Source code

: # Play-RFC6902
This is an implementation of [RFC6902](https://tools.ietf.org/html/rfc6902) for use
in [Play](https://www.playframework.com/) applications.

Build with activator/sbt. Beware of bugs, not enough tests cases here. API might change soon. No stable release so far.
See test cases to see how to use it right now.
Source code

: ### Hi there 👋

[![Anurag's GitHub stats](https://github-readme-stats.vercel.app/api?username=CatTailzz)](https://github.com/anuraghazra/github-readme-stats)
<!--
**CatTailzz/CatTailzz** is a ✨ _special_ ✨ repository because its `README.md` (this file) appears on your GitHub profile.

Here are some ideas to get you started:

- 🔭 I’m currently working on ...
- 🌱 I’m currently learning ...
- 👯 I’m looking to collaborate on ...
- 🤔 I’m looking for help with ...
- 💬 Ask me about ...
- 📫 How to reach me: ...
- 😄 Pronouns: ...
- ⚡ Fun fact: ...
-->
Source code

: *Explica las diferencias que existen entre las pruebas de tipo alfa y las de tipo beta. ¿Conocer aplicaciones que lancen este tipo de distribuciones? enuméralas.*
* * *
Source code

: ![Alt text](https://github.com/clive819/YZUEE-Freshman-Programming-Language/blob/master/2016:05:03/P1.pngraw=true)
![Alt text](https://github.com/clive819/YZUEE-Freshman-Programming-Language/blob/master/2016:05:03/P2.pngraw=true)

#### [Exercise objective]
Only the lines above from the one with "- 😄 Pronouns: ..." up to and including the one with "de distribuciones? enuméralas.*" should be repeated, exactly as written.

#### [Output for this exercise]
- 😄 Pronouns: ...
- ⚡ Fun fact: ...
-->
Source code

: *Explica las diferencias que existen entre las pruebas de tipo alfa y las de tipo beta. ¿Conocer aplicaciones que lancen este tipo de distribuciones? enuméralas.*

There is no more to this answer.